RAW researcher Lauren Gould was interviewed this week by Dutch investigative outlet Follow the Money on remote warfare, algorithmic targeting, and the civilian toll of the US-Israel air campaign against Iran.

Drawing on over a decade of research, including fieldwork in Hawija, Iraq, where a 2015 Dutch airstrike killed at least 85 civilians, Gould traces how Western armies have progressively outsourced warfare to technology through what she calls ‘remoting’: the shift away from ground troops towards unmanned aerial bombardments, drones, satellites, and AI targeting systems. The further armies operate from the battlefield, the more they rely on remote knowing and targeting, and the more devastating the consequences for civilians.

Central to her work is the concept of ‘compounding harm’: the idea that the impact of an attack extends far beyond the explosion itself.

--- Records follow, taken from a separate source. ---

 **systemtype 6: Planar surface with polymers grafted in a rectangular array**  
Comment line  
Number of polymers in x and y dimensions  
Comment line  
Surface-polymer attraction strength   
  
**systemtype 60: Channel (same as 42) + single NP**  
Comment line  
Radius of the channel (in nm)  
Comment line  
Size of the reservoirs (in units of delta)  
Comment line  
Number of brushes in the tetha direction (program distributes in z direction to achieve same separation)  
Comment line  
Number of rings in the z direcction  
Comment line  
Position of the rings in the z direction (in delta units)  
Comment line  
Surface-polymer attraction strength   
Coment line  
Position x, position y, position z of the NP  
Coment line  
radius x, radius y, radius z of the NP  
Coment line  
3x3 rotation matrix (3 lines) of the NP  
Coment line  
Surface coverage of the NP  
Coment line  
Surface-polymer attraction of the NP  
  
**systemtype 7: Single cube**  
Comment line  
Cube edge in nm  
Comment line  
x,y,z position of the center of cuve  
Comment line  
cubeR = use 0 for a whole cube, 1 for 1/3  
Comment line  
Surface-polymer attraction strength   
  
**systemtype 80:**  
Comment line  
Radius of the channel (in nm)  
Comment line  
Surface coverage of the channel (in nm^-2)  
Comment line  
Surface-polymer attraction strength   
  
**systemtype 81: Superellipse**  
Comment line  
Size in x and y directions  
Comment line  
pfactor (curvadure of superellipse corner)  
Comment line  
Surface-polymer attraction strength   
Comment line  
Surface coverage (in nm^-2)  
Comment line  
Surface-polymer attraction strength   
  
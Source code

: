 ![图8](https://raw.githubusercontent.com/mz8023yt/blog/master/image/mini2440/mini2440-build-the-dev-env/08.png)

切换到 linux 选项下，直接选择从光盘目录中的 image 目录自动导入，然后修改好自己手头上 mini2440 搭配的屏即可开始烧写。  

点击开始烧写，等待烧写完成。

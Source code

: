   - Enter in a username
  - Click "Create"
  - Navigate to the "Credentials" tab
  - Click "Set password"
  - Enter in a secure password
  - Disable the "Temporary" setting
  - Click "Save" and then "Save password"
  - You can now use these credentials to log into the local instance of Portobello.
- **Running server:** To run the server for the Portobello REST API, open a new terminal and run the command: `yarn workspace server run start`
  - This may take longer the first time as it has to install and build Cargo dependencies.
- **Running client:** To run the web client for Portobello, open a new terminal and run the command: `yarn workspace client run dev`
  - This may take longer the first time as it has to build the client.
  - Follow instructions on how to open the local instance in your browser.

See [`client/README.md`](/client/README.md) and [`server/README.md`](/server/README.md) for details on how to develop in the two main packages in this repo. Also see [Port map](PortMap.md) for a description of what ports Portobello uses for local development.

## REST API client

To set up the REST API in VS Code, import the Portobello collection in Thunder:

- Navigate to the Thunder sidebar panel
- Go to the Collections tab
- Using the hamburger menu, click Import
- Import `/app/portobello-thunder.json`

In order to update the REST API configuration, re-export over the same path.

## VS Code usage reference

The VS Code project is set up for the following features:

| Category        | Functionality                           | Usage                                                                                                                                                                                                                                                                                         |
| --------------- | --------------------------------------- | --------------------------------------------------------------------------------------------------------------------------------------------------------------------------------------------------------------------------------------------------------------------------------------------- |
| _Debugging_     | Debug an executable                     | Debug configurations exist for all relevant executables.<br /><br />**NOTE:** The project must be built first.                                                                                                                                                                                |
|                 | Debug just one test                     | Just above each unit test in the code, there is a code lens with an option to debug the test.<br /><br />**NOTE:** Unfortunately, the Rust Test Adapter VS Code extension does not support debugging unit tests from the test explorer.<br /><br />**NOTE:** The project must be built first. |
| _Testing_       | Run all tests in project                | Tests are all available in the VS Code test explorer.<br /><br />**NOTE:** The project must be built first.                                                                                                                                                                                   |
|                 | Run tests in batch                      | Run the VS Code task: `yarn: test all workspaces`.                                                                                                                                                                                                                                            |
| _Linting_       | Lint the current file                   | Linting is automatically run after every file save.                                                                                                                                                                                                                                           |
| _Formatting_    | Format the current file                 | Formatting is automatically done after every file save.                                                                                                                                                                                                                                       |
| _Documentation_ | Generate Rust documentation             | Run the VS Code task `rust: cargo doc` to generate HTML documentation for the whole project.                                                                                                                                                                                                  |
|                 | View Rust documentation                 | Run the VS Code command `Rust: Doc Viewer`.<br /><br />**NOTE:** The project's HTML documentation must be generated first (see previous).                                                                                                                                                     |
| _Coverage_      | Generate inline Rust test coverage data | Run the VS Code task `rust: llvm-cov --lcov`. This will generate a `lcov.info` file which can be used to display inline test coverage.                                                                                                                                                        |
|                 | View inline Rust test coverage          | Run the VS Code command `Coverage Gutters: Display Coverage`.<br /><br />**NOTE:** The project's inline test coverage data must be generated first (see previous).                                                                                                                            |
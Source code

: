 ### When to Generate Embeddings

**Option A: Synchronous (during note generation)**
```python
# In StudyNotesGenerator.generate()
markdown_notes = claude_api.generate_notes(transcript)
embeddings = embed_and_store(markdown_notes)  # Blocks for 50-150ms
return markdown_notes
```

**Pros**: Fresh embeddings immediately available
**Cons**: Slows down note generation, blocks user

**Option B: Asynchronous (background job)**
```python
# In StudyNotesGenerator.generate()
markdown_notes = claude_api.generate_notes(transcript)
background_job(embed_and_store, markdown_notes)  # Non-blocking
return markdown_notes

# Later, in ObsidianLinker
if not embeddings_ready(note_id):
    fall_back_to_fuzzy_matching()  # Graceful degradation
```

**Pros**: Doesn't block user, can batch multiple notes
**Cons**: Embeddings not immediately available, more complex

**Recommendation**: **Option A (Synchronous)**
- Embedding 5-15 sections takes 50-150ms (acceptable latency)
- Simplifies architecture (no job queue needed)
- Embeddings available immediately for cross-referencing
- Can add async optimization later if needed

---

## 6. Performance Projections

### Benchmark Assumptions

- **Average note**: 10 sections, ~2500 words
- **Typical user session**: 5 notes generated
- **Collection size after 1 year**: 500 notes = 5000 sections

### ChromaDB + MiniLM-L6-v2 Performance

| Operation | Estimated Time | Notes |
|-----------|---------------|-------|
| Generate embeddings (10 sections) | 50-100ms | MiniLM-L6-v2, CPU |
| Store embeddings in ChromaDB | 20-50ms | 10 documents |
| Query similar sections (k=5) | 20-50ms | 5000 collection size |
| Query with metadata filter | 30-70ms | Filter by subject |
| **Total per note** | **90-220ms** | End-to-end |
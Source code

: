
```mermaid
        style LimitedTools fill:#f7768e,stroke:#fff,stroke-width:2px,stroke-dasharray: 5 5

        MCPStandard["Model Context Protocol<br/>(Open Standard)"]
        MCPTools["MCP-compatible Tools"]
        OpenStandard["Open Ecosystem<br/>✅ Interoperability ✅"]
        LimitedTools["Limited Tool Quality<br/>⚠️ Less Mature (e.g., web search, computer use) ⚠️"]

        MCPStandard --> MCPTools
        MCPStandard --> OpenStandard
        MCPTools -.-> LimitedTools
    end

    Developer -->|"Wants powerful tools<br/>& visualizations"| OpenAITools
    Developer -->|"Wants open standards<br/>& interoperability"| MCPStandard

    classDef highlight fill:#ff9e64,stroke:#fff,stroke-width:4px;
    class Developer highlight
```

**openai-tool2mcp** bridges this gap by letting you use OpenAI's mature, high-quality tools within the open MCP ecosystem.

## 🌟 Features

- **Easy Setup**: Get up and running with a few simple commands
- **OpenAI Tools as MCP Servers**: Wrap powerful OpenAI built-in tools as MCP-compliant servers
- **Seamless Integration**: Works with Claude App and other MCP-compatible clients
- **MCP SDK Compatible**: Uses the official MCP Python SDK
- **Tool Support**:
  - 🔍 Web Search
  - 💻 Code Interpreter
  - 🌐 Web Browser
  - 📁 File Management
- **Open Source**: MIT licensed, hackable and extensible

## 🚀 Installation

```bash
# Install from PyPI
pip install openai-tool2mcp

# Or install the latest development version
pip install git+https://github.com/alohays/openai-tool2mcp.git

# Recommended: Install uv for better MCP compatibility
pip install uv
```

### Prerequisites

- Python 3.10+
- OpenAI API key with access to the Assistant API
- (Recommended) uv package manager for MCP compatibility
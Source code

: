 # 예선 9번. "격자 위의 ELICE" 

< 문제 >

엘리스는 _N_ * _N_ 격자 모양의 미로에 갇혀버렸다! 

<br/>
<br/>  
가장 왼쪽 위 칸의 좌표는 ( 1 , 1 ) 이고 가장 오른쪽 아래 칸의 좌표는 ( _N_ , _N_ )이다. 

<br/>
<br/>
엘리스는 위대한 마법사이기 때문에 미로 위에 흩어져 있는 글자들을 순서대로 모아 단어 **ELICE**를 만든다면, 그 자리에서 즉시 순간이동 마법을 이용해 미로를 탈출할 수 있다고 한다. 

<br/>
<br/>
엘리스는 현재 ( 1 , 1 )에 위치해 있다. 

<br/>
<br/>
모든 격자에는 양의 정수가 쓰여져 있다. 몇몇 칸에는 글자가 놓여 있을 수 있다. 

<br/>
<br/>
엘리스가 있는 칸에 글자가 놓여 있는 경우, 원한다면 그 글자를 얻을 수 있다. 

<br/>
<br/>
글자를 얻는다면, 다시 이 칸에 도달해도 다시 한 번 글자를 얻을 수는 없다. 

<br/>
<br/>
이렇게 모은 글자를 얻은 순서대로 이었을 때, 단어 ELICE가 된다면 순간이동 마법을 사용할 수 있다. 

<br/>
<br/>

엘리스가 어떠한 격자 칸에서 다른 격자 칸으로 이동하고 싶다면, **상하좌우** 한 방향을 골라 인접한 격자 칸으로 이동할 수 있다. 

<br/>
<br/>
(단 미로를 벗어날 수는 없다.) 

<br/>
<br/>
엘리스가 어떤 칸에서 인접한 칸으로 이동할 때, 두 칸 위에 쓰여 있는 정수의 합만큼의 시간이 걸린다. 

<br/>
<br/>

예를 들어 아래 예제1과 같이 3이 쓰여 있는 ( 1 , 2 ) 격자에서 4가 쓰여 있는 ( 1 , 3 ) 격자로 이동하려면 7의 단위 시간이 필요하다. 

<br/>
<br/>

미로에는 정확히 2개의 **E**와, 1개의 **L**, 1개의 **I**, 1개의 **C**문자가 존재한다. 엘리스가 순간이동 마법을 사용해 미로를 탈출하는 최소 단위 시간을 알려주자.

The impact of an attack ripples outward into lost income, displacement, torn communities, and what she describes as a form of psychological imprisonment, as surveillance technologies continue to shape and constrain civilian life long after the bombing stops.

Her core argument is as timely as it is uncomfortable: AI does not make warfare more precise; it accelerates it, scales it, and diffuses responsibility across machines, operators, and corporations. But Gould insists the conversation cannot stop at technology. We need, she argues, a much more fundamental conversation about the logic of this violence: what political objectives are we trying to achieve, and where does this end?

Bombardments like those on Iran are not tragic incidents, they are the result of weapons systems deliberately built to increase the speed and scale of warfare. That demands a political reckoning, not a technical one.